Filter the entries beneath this task, copying only the lines that hold the word "ONNX".
START Source material
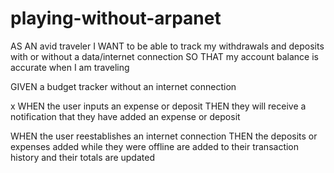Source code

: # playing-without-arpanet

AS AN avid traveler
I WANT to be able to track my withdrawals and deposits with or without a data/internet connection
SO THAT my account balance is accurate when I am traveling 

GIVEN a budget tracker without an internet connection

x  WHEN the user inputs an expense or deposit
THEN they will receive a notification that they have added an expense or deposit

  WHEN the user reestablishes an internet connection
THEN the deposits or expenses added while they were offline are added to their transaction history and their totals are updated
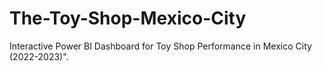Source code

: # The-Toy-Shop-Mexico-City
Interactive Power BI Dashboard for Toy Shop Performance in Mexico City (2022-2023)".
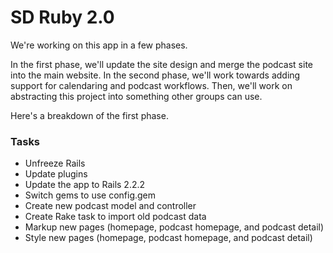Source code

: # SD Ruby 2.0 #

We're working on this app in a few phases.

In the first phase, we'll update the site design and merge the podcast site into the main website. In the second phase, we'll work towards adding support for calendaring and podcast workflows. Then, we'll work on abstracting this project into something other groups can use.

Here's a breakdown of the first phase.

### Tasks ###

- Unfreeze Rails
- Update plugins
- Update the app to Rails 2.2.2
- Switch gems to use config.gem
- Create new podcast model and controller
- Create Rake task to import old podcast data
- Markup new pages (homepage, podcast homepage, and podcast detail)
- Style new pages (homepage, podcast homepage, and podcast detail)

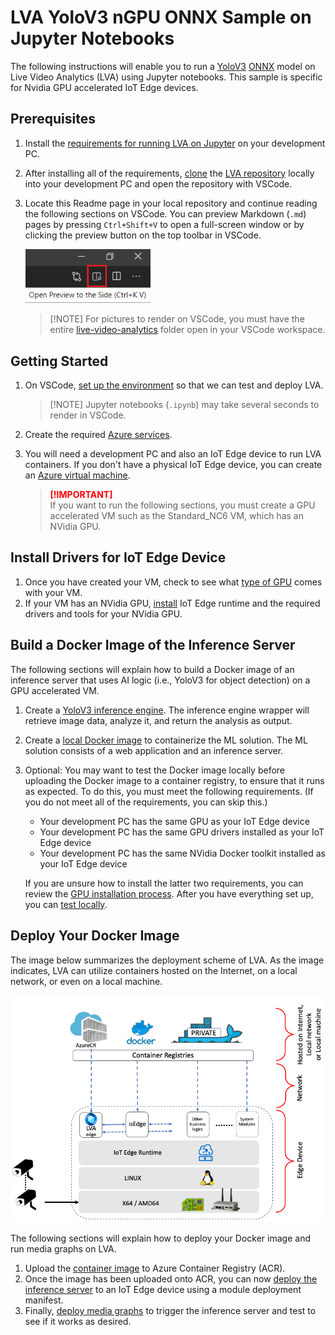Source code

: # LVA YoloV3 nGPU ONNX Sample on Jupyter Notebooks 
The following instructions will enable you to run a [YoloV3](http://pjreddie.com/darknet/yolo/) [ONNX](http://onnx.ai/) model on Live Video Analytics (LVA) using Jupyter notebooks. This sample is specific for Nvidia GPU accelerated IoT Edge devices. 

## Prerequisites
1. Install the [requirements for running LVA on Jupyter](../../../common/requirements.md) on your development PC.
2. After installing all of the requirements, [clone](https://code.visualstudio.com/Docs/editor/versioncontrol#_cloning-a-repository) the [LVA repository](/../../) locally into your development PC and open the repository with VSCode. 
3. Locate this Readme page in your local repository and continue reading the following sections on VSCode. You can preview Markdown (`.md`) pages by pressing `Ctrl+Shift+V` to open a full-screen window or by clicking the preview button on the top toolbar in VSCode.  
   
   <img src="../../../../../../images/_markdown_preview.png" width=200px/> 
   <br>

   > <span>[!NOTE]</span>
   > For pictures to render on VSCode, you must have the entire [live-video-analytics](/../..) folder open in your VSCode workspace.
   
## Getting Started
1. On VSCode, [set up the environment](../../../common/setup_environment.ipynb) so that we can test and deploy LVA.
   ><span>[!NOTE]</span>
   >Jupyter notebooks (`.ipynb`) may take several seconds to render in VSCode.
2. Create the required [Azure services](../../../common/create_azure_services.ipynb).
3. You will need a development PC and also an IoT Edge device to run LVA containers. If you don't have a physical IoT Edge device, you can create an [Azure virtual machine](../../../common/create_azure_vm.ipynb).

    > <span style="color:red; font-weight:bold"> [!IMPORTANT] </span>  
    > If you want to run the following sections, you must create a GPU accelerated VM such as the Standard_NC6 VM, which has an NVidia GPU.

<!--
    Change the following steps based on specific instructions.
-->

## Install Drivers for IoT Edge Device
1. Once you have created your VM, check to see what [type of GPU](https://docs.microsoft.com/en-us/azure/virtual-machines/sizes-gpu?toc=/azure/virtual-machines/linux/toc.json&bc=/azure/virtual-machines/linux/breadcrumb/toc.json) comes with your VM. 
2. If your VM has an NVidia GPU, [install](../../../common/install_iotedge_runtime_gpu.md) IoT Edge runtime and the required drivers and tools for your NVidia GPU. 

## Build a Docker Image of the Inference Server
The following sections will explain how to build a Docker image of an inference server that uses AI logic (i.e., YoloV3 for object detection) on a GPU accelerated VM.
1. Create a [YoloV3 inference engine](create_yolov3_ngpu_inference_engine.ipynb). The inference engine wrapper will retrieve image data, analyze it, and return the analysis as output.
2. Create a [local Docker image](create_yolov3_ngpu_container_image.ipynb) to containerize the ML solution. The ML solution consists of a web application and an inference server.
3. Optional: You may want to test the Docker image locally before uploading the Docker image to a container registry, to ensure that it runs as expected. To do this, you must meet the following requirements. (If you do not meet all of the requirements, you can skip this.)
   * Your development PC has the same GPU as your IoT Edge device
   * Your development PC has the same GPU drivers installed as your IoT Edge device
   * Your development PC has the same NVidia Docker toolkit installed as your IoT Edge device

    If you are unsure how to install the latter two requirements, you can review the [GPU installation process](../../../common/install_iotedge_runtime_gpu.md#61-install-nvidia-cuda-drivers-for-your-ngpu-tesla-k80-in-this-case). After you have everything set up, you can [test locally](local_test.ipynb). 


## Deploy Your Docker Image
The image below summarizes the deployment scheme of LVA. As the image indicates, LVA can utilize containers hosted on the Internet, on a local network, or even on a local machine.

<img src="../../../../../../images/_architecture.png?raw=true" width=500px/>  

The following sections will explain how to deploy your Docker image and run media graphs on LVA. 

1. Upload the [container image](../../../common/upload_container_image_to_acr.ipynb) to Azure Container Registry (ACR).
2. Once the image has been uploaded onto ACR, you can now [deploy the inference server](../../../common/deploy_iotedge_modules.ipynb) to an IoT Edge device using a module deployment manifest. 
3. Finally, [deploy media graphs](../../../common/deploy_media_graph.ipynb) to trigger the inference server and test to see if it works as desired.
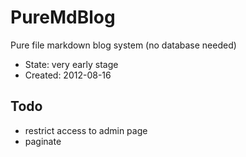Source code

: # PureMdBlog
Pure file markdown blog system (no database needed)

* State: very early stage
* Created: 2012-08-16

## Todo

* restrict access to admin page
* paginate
END Source material
START Source material
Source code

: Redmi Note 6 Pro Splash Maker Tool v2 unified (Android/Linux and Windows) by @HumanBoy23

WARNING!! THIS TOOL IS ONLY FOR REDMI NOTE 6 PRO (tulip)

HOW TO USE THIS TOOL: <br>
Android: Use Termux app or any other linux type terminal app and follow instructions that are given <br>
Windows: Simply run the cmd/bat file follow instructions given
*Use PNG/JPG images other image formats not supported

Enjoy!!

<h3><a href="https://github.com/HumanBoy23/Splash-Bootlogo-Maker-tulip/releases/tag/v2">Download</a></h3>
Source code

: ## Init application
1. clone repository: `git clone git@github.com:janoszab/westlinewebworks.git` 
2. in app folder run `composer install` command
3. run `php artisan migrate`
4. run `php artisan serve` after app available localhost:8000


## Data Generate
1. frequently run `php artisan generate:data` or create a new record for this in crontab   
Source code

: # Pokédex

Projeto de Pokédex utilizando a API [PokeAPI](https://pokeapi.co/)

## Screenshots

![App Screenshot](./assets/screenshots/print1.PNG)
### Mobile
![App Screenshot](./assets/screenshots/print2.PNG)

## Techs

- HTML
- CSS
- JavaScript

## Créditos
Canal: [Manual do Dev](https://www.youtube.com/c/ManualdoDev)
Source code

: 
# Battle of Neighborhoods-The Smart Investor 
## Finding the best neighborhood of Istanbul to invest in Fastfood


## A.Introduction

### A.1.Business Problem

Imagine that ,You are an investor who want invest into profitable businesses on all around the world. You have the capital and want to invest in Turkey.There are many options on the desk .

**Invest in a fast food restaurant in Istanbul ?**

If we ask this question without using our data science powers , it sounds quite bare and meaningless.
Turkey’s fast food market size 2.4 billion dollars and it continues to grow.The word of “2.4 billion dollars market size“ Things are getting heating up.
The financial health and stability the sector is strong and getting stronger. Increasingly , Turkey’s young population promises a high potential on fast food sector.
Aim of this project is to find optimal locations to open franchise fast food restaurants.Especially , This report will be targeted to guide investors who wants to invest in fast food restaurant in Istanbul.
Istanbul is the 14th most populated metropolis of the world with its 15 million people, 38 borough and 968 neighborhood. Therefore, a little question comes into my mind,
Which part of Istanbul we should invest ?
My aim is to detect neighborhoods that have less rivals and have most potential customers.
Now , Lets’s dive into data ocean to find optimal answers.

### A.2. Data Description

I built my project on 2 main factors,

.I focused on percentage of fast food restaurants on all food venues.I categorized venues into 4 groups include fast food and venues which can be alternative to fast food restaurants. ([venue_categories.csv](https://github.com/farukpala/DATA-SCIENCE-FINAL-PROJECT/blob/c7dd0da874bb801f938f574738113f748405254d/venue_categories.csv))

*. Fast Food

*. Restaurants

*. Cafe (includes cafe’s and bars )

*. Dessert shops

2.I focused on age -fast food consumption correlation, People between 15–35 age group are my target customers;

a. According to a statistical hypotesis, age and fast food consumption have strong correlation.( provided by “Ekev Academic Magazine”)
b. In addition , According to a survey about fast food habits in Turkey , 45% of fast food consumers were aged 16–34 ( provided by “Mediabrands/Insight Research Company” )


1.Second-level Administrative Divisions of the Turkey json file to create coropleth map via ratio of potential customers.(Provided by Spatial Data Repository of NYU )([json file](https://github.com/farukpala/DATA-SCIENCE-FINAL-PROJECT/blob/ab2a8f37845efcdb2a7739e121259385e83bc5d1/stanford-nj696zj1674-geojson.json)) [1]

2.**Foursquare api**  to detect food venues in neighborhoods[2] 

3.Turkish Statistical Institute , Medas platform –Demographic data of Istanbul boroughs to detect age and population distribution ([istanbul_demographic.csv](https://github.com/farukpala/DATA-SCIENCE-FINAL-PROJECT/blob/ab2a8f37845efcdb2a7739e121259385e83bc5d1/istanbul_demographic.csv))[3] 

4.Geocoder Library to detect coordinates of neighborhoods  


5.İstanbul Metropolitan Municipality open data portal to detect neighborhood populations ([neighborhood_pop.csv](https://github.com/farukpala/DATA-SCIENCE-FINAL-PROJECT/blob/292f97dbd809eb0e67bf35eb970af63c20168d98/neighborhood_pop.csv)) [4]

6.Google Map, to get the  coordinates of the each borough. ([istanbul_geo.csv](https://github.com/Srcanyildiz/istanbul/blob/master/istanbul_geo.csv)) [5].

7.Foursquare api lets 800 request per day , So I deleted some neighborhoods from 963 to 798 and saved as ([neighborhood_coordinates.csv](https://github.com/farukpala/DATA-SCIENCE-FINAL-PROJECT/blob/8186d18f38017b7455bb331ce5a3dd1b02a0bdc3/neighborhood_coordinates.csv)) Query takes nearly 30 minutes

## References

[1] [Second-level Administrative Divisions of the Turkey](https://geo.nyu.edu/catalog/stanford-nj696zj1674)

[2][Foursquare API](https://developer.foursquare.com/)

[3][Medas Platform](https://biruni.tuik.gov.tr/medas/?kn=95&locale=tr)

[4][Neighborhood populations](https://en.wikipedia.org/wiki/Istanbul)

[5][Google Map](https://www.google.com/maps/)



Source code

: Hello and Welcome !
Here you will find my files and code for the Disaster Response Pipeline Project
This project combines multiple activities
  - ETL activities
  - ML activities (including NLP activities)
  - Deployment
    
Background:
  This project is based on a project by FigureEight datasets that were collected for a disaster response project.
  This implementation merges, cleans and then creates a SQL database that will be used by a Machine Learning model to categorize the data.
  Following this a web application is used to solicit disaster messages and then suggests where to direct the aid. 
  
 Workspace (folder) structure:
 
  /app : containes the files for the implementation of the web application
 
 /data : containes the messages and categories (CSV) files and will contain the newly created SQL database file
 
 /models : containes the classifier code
END Source material
START Source material
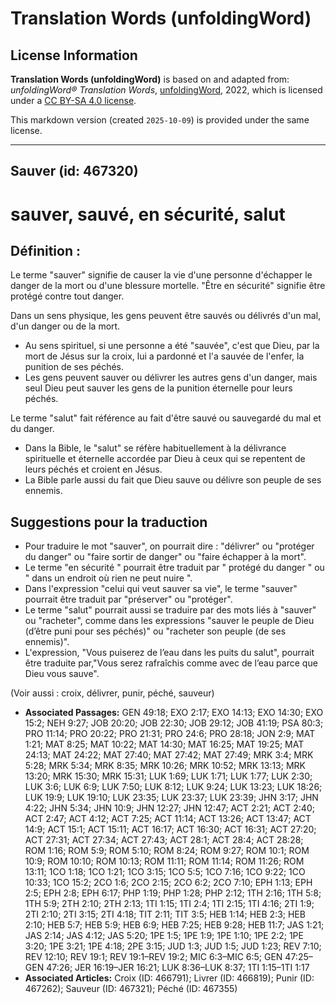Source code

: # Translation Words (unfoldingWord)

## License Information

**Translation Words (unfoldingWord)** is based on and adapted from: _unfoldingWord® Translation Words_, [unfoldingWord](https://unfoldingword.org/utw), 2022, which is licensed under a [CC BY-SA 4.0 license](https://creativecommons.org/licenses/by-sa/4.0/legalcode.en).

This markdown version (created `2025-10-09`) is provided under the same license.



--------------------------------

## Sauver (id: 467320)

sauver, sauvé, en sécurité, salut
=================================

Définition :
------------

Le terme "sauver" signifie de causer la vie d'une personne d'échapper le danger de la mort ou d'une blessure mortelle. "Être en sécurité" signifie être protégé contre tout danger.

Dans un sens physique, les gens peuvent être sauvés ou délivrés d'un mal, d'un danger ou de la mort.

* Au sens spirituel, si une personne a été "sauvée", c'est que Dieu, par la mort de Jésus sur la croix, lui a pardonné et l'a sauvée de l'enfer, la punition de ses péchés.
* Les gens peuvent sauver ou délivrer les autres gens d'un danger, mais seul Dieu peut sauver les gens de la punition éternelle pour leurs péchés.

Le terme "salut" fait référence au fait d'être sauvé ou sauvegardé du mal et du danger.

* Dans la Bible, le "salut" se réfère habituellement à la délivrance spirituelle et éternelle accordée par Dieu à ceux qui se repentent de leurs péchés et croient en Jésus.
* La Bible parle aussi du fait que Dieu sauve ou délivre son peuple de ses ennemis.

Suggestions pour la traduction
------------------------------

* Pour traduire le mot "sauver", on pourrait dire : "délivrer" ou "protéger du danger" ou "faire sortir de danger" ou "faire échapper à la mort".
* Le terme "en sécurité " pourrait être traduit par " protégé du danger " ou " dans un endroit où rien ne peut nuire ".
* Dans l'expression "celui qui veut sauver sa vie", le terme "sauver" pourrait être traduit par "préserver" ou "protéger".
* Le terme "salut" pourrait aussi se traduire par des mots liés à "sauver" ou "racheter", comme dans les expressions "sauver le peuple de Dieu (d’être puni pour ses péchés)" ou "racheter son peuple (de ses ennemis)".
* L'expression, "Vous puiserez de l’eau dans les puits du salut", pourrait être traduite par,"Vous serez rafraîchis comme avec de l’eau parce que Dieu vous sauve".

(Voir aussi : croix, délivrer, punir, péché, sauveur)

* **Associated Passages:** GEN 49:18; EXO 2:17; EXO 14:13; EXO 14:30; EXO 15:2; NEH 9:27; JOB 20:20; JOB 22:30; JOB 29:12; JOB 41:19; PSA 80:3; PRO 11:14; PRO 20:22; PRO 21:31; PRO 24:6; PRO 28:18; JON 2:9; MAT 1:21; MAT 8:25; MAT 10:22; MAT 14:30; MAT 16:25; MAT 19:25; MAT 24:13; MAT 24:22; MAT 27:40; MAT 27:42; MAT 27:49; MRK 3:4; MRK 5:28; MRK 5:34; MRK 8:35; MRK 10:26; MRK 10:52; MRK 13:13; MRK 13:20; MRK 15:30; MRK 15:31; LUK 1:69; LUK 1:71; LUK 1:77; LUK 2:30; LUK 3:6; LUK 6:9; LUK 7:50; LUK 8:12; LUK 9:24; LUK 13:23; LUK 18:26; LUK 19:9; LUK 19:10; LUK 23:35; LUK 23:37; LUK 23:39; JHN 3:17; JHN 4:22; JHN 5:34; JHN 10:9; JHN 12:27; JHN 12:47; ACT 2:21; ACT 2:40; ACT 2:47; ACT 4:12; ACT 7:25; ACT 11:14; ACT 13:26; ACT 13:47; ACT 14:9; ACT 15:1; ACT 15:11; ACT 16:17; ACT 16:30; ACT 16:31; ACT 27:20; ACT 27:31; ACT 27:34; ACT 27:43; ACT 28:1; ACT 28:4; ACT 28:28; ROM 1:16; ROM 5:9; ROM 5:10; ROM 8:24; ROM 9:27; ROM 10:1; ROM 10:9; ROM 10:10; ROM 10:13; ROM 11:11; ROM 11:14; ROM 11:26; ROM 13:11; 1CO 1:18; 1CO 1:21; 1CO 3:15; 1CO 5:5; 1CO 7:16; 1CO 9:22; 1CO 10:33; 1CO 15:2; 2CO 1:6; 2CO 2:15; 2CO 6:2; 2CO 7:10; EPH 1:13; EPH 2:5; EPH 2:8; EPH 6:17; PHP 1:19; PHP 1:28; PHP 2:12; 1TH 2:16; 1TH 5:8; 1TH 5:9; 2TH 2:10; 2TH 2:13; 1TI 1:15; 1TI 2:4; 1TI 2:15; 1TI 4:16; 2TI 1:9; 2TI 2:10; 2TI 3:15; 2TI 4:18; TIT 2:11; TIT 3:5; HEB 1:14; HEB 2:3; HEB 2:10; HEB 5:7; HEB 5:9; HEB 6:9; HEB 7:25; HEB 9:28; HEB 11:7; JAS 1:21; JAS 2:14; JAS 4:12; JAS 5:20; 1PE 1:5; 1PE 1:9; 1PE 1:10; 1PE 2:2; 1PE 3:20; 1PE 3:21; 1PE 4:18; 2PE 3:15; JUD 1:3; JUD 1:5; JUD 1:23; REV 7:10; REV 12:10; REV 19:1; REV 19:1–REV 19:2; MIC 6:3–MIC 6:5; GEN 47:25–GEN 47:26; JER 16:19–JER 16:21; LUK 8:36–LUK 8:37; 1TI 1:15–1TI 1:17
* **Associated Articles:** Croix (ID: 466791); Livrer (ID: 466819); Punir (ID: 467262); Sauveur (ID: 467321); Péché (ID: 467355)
END Source material
_Result_
: # LVA YoloV3 nGPU ONNX Sample on Jupyter Notebooks 
The following instructions will enable you to run a [YoloV3](http://pjreddie.com/darknet/yolo/) [ONNX](http://onnx.ai/) model on Live Video Analytics (LVA) using Jupyter notebooks. This sample is specific for Nvidia GPU accelerated IoT Edge devices. 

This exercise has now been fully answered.